* DATA FOR THIS TASK:
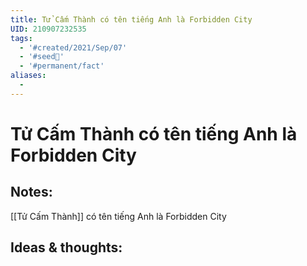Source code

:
 ```yaml
---
title: Tử Cấm Thành có tên tiếng Anh là Forbidden City
UID: 210907232535
tags:
  - '#created/2021/Sep/07'
  - '#seed🥜'
  - '#permanent/fact'
aliases:
  - 
---
```

# Tử Cấm Thành có tên tiếng Anh là Forbidden City

## Notes:
[[Tử Cấm Thành]] có tên tiếng Anh là Forbidden City

## Ideas & thoughts:
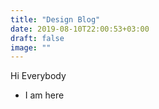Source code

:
 ```yaml
---
title: "Design Blog"
date: 2019-08-10T22:00:53+03:00
draft: false
image: ""
---
```


Hi Everybody 
- I am here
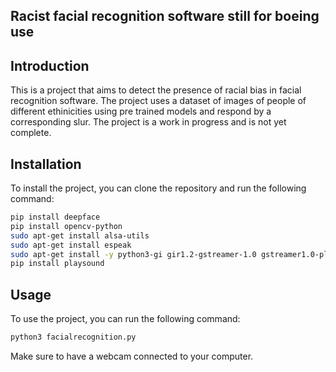 ## Racist facial recognition software still for boeing use


## Introduction
This is a project that aims to detect the presence of racial bias in facial recognition software. The project uses a dataset of images of people of different ethinicities using pre trained models and respond by a corresponding slur. The project is a work in progress and is not yet complete.

## Installation
To install the project, you can clone the repository and run the following command:
```bash
pip install deepface
pip install opencv-python
sudo apt-get install alsa-utils
sudo apt-get install espeak
sudo apt-get install -y python3-gi gir1.2-gstreamer-1.0 gstreamer1.0-plugins-base gstreamer1.0-plugins-good gstreamer1.0-plugins-bad gstreamer1.0-plugins-ugly gstreamer1.0-libav
pip install playsound
```

## Usage
To use the project, you can run the following command:
```bash
python3 facialrecognition.py
```
Make sure to have a webcam connected to your computer.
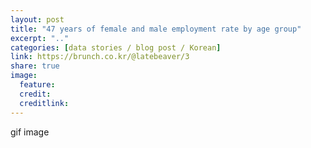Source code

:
 ```yaml
---
layout: post
title: "47 years of female and male employment rate by age group"
excerpt: ".."
categories: [data stories / blog post / Korean]
link: https://brunch.co.kr/@latebeaver/3
share: true
image:
  feature:
  credit:
  creditlink:
---
```


gif image
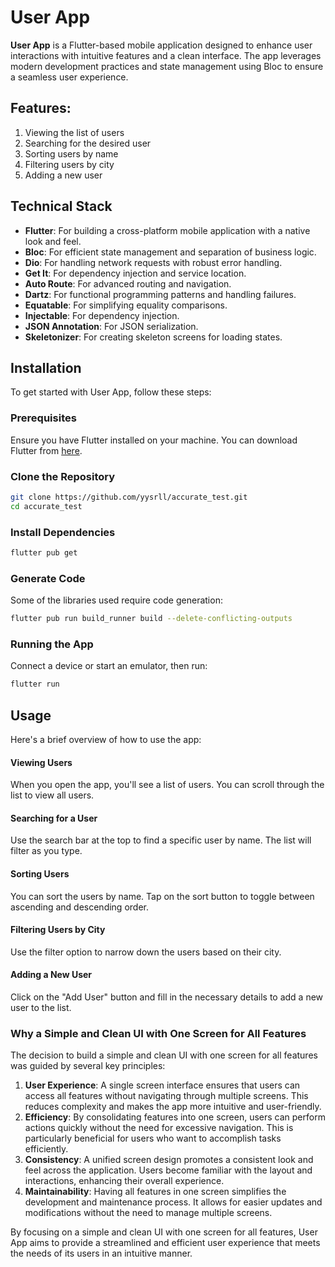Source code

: # User App

**User App** is a Flutter-based mobile application designed to enhance user interactions with intuitive features and a clean interface. The app leverages modern development practices and state management using Bloc to ensure a seamless user experience.

## Features:
1. Viewing the list of users
2. Searching for the desired user
3. Sorting users by name
4. Filtering users by city
5. Adding a new user

## Technical Stack
- **Flutter**: For building a cross-platform mobile application with a native look and feel.
- **Bloc**: For efficient state management and separation of business logic.
- **Dio**: For handling network requests with robust error handling.
- **Get It**: For dependency injection and service location.
- **Auto Route**: For advanced routing and navigation.
- **Dartz**: For functional programming patterns and handling failures.
- **Equatable**: For simplifying equality comparisons.
- **Injectable**: For dependency injection.
- **JSON Annotation**: For JSON serialization.
- **Skeletonizer**: For creating skeleton screens for loading states.

## Installation
To get started with User App, follow these steps:

### Prerequisites
Ensure you have Flutter installed on your machine. You can download Flutter from [here](https://docs.flutter.dev/get-started/install "here").

### Clone the Repository
```bash
git clone https://github.com/yysrll/accurate_test.git
cd accurate_test
```
### Install Dependencies
```bash
flutter pub get
```
### Generate Code
Some of the libraries used require code generation:
```bash
flutter pub run build_runner build --delete-conflicting-outputs
```
### Running the App
Connect a device or start an emulator, then run:
```bash
flutter run
```

## Usage
Here's a brief overview of how to use the app:
#### Viewing Users
When you open the app, you'll see a list of users. You can scroll through the list to view all users.

#### Searching for a User
Use the search bar at the top to find a specific user by name. The list will filter as you type.

#### Sorting Users
You can sort the users by name. Tap on the sort button to toggle between ascending and descending order.

#### Filtering Users by City
Use the filter option to narrow down the users based on their city.

#### Adding a New User
Click on the "Add User" button and fill in the necessary details to add a new user to the list.

### Why a Simple and Clean UI with One Screen for All Features
The decision to build a simple and clean UI with one screen for all features was guided by several key principles:

1. **User Experience**: A single screen interface ensures that users can access all features without navigating through multiple screens. This reduces complexity and makes the app more intuitive and user-friendly.
2. **Efficiency**: By consolidating features into one screen, users can perform actions quickly without the need for excessive navigation. This is particularly beneficial for users who want to accomplish tasks efficiently.
3. **Consistency**: A unified screen design promotes a consistent look and feel across the application. Users become familiar with the layout and interactions, enhancing their overall experience.
4. **Maintainability**: Having all features in one screen simplifies the development and maintenance process. It allows for easier updates and modifications without the need to manage multiple screens.

By focusing on a simple and clean UI with one screen for all features, User App aims to provide a streamlined and efficient user experience that meets the needs of its users in an intuitive manner.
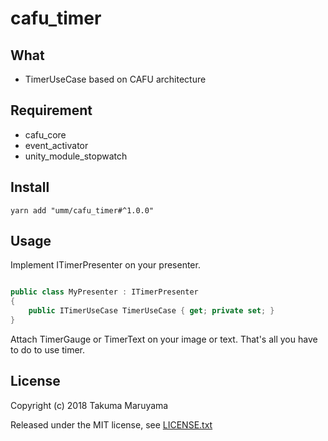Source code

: # cafu_timer

## What

- TimerUseCase based on CAFU architecture

## Requirement

- cafu\_core
- event\_activator
- unity\_module\_stopwatch

## Install

```shell
yarn add "umm/cafu_timer#^1.0.0"
```

## Usage

Implement ITimerPresenter on your presenter.

```csharp

public class MyPresenter : ITimerPresenter
{
    public ITimerUseCase TimerUseCase { get; private set; }
}
```

Attach TimerGauge or TimerText on your image or text.
That's all you have to do to use timer.

## License

Copyright (c) 2018 Takuma Maruyama

Released under the MIT license, see [LICENSE.txt](LICENSE.txt)

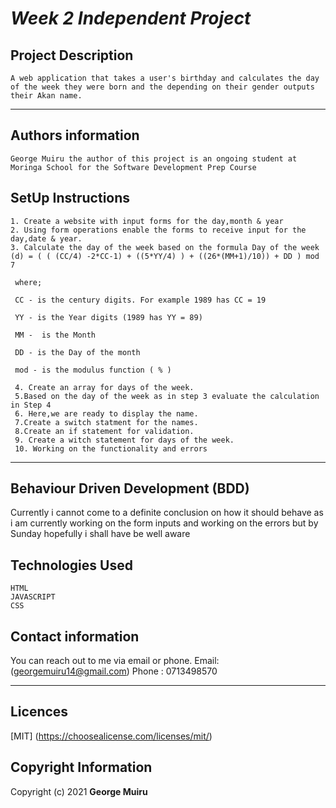 # ***Week 2 Independent Project***

##  **Project Description**
```
A web application that takes a user's birthday and calculates the day of the week they were born and the depending on their gender outputs
their Akan name.
```
____

## **Authors information**
`George Muiru the author of this project is an ongoing student at Moringa School for the Software Development Prep Course`

## **SetUp Instructions**
```
1. Create a website with input forms for the day,month & year
2. Using form operations enable the forms to receive input for the day,date & year.
3. Calculate the day of the week based on the formula Day of the week (d) = ( ( (CC/4) -2*CC-1) + ((5*YY/4) ) + ((26*(MM+1)/10)) + DD ) mod 7

 where;

 CC - is the century digits. For example 1989 has CC = 19

 YY - is the Year digits (1989 has YY = 89)

 MM -  is the Month

 DD - is the Day of the month 

 mod - is the modulus function ( % )

 4. Create an array for days of the week.
 5.Based on the day of the week as in step 3 evaluate the calculation in Step 4
 6. Here,we are ready to display the name.
 7.Create a switch statment for the names.
 8.Create an if statement for validation.
 9. Create a witch statement for days of the week.
 10. Working on the functionality and errors

```
___

## **Behaviour Driven Development (BDD)**
Currently i cannot come to a definite conclusion on how it should behave as i am currently working on the form inputs and working on the errors
but by Sunday hopefully i shall have be well aware


## **Technologies Used**
    HTML
    JAVASCRIPT
    CSS

## Contact information
You can reach out to me via email or phone.
Email: (georgemuiru14@gmail.com)
Phone : 0713498570

____

## **Licences**
[MIT] (https://choosealicense.com/licenses/mit/)

## **Copyright Information**

Copyright (c) 2021  **George Muiru**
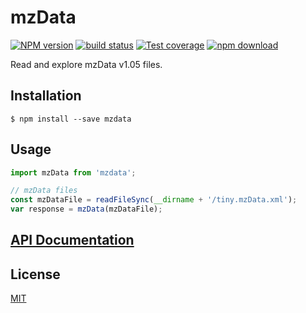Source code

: # mzData

  [![NPM version][npm-image]][npm-url]
  [![build status][travis-image]][travis-url]
  [![Test coverage][codecov-image]][codecov-url]
  [![npm download][download-image]][download-url]

Read and explore mzData v1.05 files.

## Installation

`$ npm install --save mzdata`

## Usage

```js
import mzData from 'mzdata';

// mzData files
const mzDataFile = readFileSync(__dirname + '/tiny.mzData.xml');
var response = mzData(mzDataFile);
```

## [API Documentation](https://cheminfo-js.github.io/mzData/)

## License

  [MIT](./LICENSE)

[npm-image]: https://img.shields.io/npm/v/mzdata.svg?style=flat-square
[npm-url]: https://npmjs.org/package/mzdata
[travis-image]: https://img.shields.io/travis/cheminfo-js/mzData/master.svg?style=flat-square
[travis-url]: https://travis-ci.org/cheminfo-js/mzData
[codecov-image]: https://img.shields.io/codecov/c/github/cheminfo-js/mzData.svg?style=flat-square
[codecov-url]: https://codecov.io/github/cheminfo-js/mzData
[download-image]: https://img.shields.io/npm/dm/mzdata.svg?style=flat-square
[download-url]: https://npmjs.org/package/mzdata

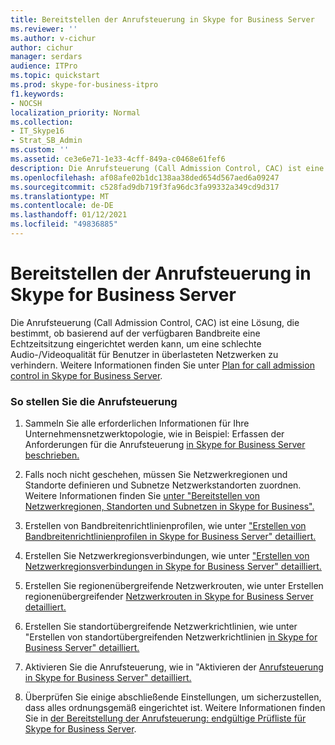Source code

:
 ```yaml
---
title: Bereitstellen der Anrufsteuerung in Skype for Business Server
ms.reviewer: ''
ms.author: v-cichur
author: cichur
manager: serdars
audience: ITPro
ms.topic: quickstart
ms.prod: skype-for-business-itpro
f1.keywords:
- NOCSH
localization_priority: Normal
ms.collection:
- IT_Skype16
- Strat_SB_Admin
ms.custom: ''
ms.assetid: ce3e6e71-1e33-4cff-849a-c0468e61fef6
description: Die Anrufsteuerung (Call Admission Control, CAC) ist eine Lösung, die bestimmt, ob basierend auf der verfügbaren Bandbreite eine Echtzeitsitzung eingerichtet werden kann, um eine schlechte Audio-/Videoqualität für Benutzer in überlasteten Netzwerken zu verhindern.
ms.openlocfilehash: af08afe02b1dc138aa38ded654d567aed6a09247
ms.sourcegitcommit: c528fad9db719f3fa96dc3fa99332a349cd9d317
ms.translationtype: MT
ms.contentlocale: de-DE
ms.lasthandoff: 01/12/2021
ms.locfileid: "49836885"
---
```

# <a name="deploy-call-admission-control-in-skype-for-business-server"></a>Bereitstellen der Anrufsteuerung in Skype for Business Server
 
Die Anrufsteuerung (Call Admission Control, CAC) ist eine Lösung, die bestimmt, ob basierend auf der verfügbaren Bandbreite eine Echtzeitsitzung eingerichtet werden kann, um eine schlechte Audio-/Videoqualität für Benutzer in überlasteten Netzwerken zu verhindern. Weitere Informationen finden Sie unter [Plan for call admission control in Skype for Business Server](../../plan-your-deployment/enterprise-voice-solution/call-admission-control.md).
  
### <a name="to-deploy-call-admission-control"></a>So stellen Sie die Anrufsteuerung

1.  Sammeln Sie alle erforderlichen Informationen für Ihre Unternehmensnetzwerktopologie, wie in Beispiel: Erfassen der Anforderungen für die Anrufsteuerung [in Skype for Business Server beschrieben.](../../plan-your-deployment/enterprise-voice-solution/example-gathering-requirements.md)
    
2. Falls noch nicht geschehen, müssen Sie Netzwerkregionen und Standorte definieren und Subnetze Netzwerkstandorten zuordnen. Weitere Informationen finden Sie [unter "Bereitstellen von Netzwerkregionen, Standorten und Subnetzen in Skype for Business".](deploy-network.md)
    
3. Erstellen von Bandbreitenrichtlinienprofilen, wie unter ["Erstellen von Bandbreitenrichtlinienprofilen in Skype for Business Server" detailliert.](create-bandwidth-policy-profiles.md)
    
4. Erstellen Sie Netzwerkregionsverbindungen, wie unter ["Erstellen von Netzwerkregionsverbindungen in Skype for Business Server" detailliert.](create-network-region-links.md)
    
5. Erstellen Sie regionenübergreifende Netzwerkrouten, wie unter Erstellen regionenübergreifender [Netzwerkrouten in Skype for Business Server detailliert.](create-network-interregional-routes.md)
    
6. Erstellen Sie standortübergreifende Netzwerkrichtlinien, wie unter "Erstellen von standortübergreifenden Netzwerkrichtlinien [in Skype for Business Server" detailliert.](create-network-intersite-policies.md)
    
7. Aktivieren Sie die Anrufsteuerung, wie in "Aktivieren der [Anrufsteuerung in Skype for Business Server" detailliert.](enable-call-admission-control.md)
    
8. Überprüfen Sie einige abschließende Einstellungen, um sicherzustellen, dass alles ordnungsgemäß eingerichtet ist. Weitere Informationen finden Sie in [der Bereitstellung der Anrufsteuerung: endgültige Prüfliste für Skype for Business Server](final-checklist.md).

* AIM OF THE TASK:
Within the material above, find the part that opens with the line containing "- unity\_module\_stopwatch" and closes with the line containing "## **Behaviour Driven Development (BDD)**", and reproduce it exactly without the pictures.

* SOLVED PROBLEM:
- unity\_module\_stopwatch

## Install

```shell
yarn add "umm/cafu_timer#^1.0.0"
```

## Usage

Implement ITimerPresenter on your presenter.

```csharp

public class MyPresenter : ITimerPresenter
{
    public ITimerUseCase TimerUseCase { get; private set; }
}
```

Attach TimerGauge or TimerText on your image or text.
That's all you have to do to use timer.

## License

Copyright (c) 2018 Takuma Maruyama

Released under the MIT license, see [LICENSE.txt](LICENSE.txt)

 # ***Week 2 Independent Project***

##  **Project Description**
```
A web application that takes a user's birthday and calculates the day of the week they were born and the depending on their gender outputs
their Akan name.
```
____

## **Authors information**
`George Muiru the author of this project is an ongoing student at Moringa School for the Software Development Prep Course`

## **SetUp Instructions**
```
1. Create a website with input forms for the day,month & year
2. Using form operations enable the forms to receive input for the day,date & year.
3. Calculate the day of the week based on the formula Day of the week (d) = ( ( (CC/4) -2*CC-1) + ((5*YY/4) ) + ((26*(MM+1)/10)) + DD ) mod 7

 where;

 CC - is the century digits. For example 1989 has CC = 19

 YY - is the Year digits (1989 has YY = 89)

 MM -  is the Month

 DD - is the Day of the month 

 mod - is the modulus function ( % )

 4. Create an array for days of the week.
 5.Based on the day of the week as in step 3 evaluate the calculation in Step 4
 6. Here,we are ready to display the name.
 7.Create a switch statment for the names.
 8.Create an if statement for validation.
 9. Create a witch statement for days of the week.
 10. Working on the functionality and errors

```
___

## **Behaviour Driven Development (BDD)**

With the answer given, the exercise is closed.